Бесшумно вырос Мигель в проеме дверей, ведущих в столовую, наблюдая за тем, как Исабель украшает стол желтыми орхидеями, безукоризненно соответствующими цвету ее платья. Вне всякого сомнения, она была хороша. Она не поглядела в его сторону, но от него не ускользнуло, что женщина заметила его появление, – краска прихлынула к ее длинной, изящной шее и постепенно разлилась по щекам.

В последний раз им довелось заниматься любовью накануне того рокового поединка. Сколько раз с тех пор он в отчаянии раскидывался на постели, представляя себе, будто она вновь очутилась в его объятьях. В своих фантазиях Мигель не был безногим калекой, в фантазиях он не рисковал вызвать у нее дрожь отвращения. Но разве только в этом заключалась подлинная причина, по которой он не подходил к телефону, когда звонила Исабель, и не отвечал на ее любовные письма? В конце концов, Исабель было известно о случившемся с ним несчастье, а она, тем не менее, так отчаянно к нему стремилась. Нет, это он отвергал ее.

Но вот, через два дня после его возвращения из виноградной долины, Мигель получил от Луиса Велосо приглашение пообедать с ним и с его женой; и он это приглашение принял. На этот раз он просто не смог совладать со своими чувствами: настолько ему захотелось ее увидеть.

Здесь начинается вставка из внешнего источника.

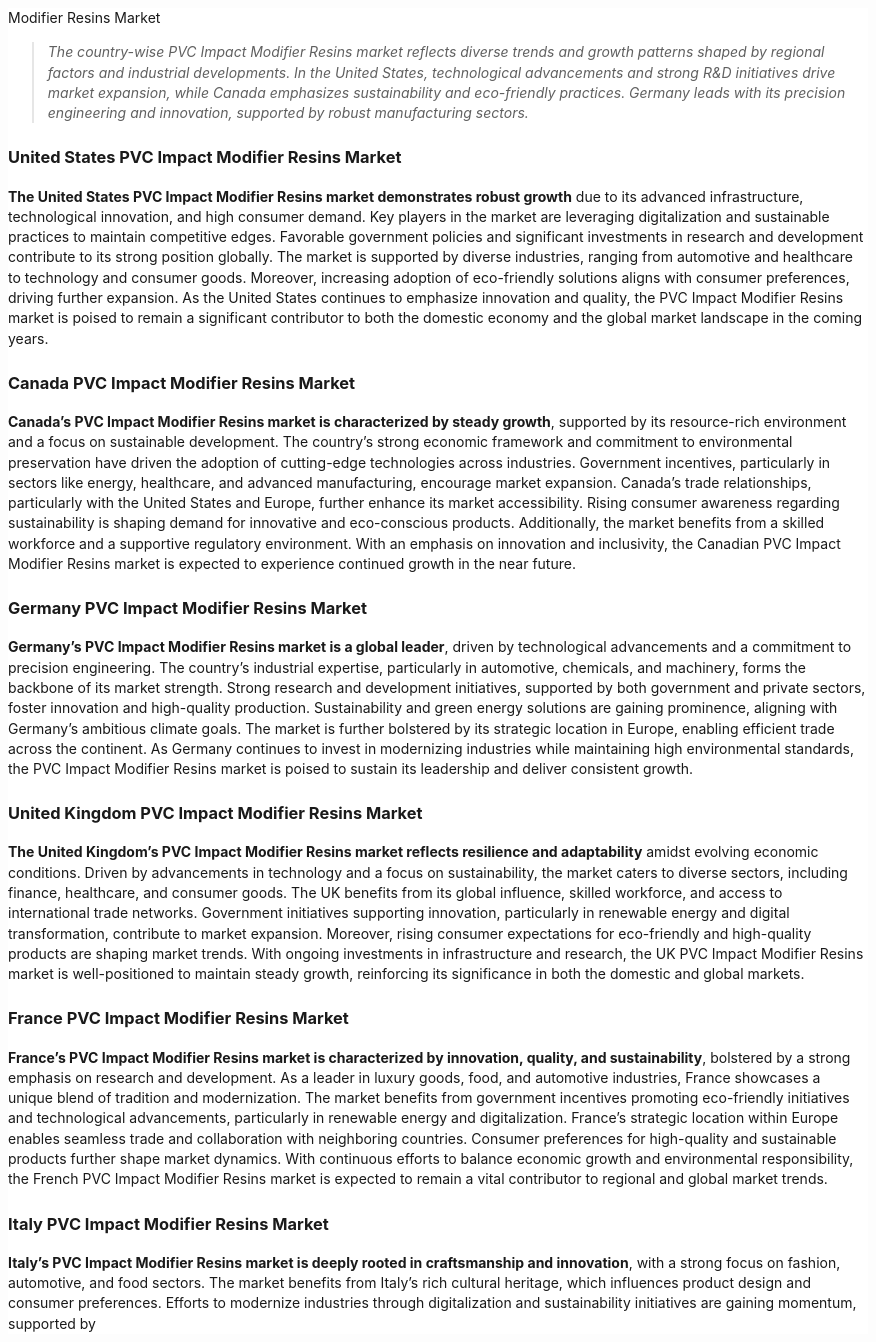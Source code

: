 Modifier Resins Market<br /></span></h1><blockquote><p><em><span class="">The country-wise PVC Impact Modifier Resins market reflects diverse trends and growth patterns shaped by regional factors and industrial developments. In the United States, technological advancements and strong R&amp;D initiatives drive market expansion, while Canada emphasizes sustainability and eco-friendly practices. Germany leads with its precision engineering and innovation, supported by robust manufacturing sectors.</span></em></p></blockquote><h3><strong>United States PVC Impact Modifier Resins Market</strong></h3><p><strong>The United States PVC Impact Modifier Resins market demonstrates robust growth</strong> due to its advanced infrastructure, technological innovation, and high consumer demand. Key players in the market are leveraging digitalization and sustainable practices to maintain competitive edges. Favorable government policies and significant investments in research and development contribute to its strong position globally. The market is supported by diverse industries, ranging from automotive and healthcare to technology and consumer goods. Moreover, increasing adoption of eco-friendly solutions aligns with consumer preferences, driving further expansion. As the United States continues to emphasize innovation and quality, the PVC Impact Modifier Resins market is poised to remain a significant contributor to both the domestic economy and the global market landscape in the coming years.</p><h3><strong>Canada PVC Impact Modifier Resins Market</strong></h3><p><strong>Canada&rsquo;s PVC Impact Modifier Resins market is characterized by steady growth</strong>, supported by its resource-rich environment and a focus on sustainable development. The country&rsquo;s strong economic framework and commitment to environmental preservation have driven the adoption of cutting-edge technologies across industries. Government incentives, particularly in sectors like energy, healthcare, and advanced manufacturing, encourage market expansion. Canada&rsquo;s trade relationships, particularly with the United States and Europe, further enhance its market accessibility. Rising consumer awareness regarding sustainability is shaping demand for innovative and eco-conscious products. Additionally, the market benefits from a skilled workforce and a supportive regulatory environment. With an emphasis on innovation and inclusivity, the Canadian PVC Impact Modifier Resins market is expected to experience continued growth in the near future.</p><h3><strong>Germany PVC Impact Modifier Resins Market</strong></h3><p><strong>Germany&rsquo;s PVC Impact Modifier Resins market is a global leader</strong>, driven by technological advancements and a commitment to precision engineering. The country&rsquo;s industrial expertise, particularly in automotive, chemicals, and machinery, forms the backbone of its market strength. Strong research and development initiatives, supported by both government and private sectors, foster innovation and high-quality production. Sustainability and green energy solutions are gaining prominence, aligning with Germany&rsquo;s ambitious climate goals. The market is further bolstered by its strategic location in Europe, enabling efficient trade across the continent. As Germany continues to invest in modernizing industries while maintaining high environmental standards, the PVC Impact Modifier Resins market is poised to sustain its leadership and deliver consistent growth.</p><h3><strong>United Kingdom PVC Impact Modifier Resins Market</strong></h3><p><strong>The United Kingdom&rsquo;s PVC Impact Modifier Resins market reflects resilience and adaptability</strong> amidst evolving economic conditions. Driven by advancements in technology and a focus on sustainability, the market caters to diverse sectors, including finance, healthcare, and consumer goods. The UK benefits from its global influence, skilled workforce, and access to international trade networks. Government initiatives supporting innovation, particularly in renewable energy and digital transformation, contribute to market expansion. Moreover, rising consumer expectations for eco-friendly and high-quality products are shaping market trends. With ongoing investments in infrastructure and research, the UK PVC Impact Modifier Resins market is well-positioned to maintain steady growth, reinforcing its significance in both the domestic and global markets.</p><h3><strong>France PVC Impact Modifier Resins Market</strong></h3><p><strong>France&rsquo;s PVC Impact Modifier Resins market is characterized by innovation, quality, and sustainability</strong>, bolstered by a strong emphasis on research and development. As a leader in luxury goods, food, and automotive industries, France showcases a unique blend of tradition and modernization. The market benefits from government incentives promoting eco-friendly initiatives and technological advancements, particularly in renewable energy and digitalization. France&rsquo;s strategic location within Europe enables seamless trade and collaboration with neighboring countries. Consumer preferences for high-quality and sustainable products further shape market dynamics. With continuous efforts to balance economic growth and environmental responsibility, the French PVC Impact Modifier Resins market is expected to remain a vital contributor to regional and global market trends.</p><h3><strong>Italy PVC Impact Modifier Resins Market</strong></h3><p><strong>Italy&rsquo;s PVC Impact Modifier Resins market is deeply rooted in craftsmanship and innovation</strong>, with a strong focus on fashion, automotive, and food sectors. The market benefits from Italy&rsquo;s rich cultural heritage, which influences product design and consumer preferences. Efforts to modernize industries through digitalization and sustainability initiatives are gaining momentum, supported by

– Ах, – воскликнула она, наконец-то обернувшись. – А я и не слышала, как ты вошел.

– Благодарю тебя за любезное приглашение к обеду.

– Я так обрадовалась, узнав о том, что ты вернулся. Но почему же ты не подходил к телефону, когда я звонила?

– Какое-то время я провел в полном одиночестве.

– Да. Эмилио мне рассказывал.

– Но я нарушил свое отшельничество.

– И твой отдых пошел тебе на пользу. Это просто чудо! – Она соблазнительно улыбнулась. – Ты никогда еще не выглядел таким красавцем.

Подойдя к нему вплотную, она взяла его за руку.

– Где же твой муж? – резко бросил он.

И словно в ответ на его слова из холла донеслась тяжелая поступь Луиса Велосо. Исабель проворно шмыгнула в другой конец комнаты.

Луис, едва войдя, приветливо раскрыл объятья.

– Мой дорогой Мигелино, вы решили почтить нас своим присутствием.

Мигель позволил ему обнять себя (с излишней сердечностью, – подумалось ему) и препроводить на почетное место во главе стола. Еще больший сюрприз ожидал его дальше – в порыве чрезмерного гостеприимства Луис уступил ему место хозяина дома. Или Велосо вкладывал тайный символический смысл в то, что ему предстояло сесть между женою и ее любовником?

Исабель, усевшаяся прямо напротив от Мигеля, под неусыпным взглядом мужа, принялась теребить массивный золотой браслет, украшавший ее изящное запястье.

Велосо наполнил хрустальные бокалы шампанским – наверняка он припас ради такого случая самое лучшее – и провозгласил первый тост:

– За мою дорогую жену!

Но не поднял бокала в ее сторону. Выяснилось, что тост был обращен к новому портрету Исабель, висящему на стене над сервировочным столиком. Этому портрету и поклонился Велосо. На портрете Исабель в черном бархатном платье восседала в кресле, ее рука – с кроваво-красными ноготками – была призывно простерта, ее длинные, цвета воронового крыла, волосы были скромно зачесаны, однако темные глаза – загадочно прищурены, а пухлые губы – чувственно полуоткрыты.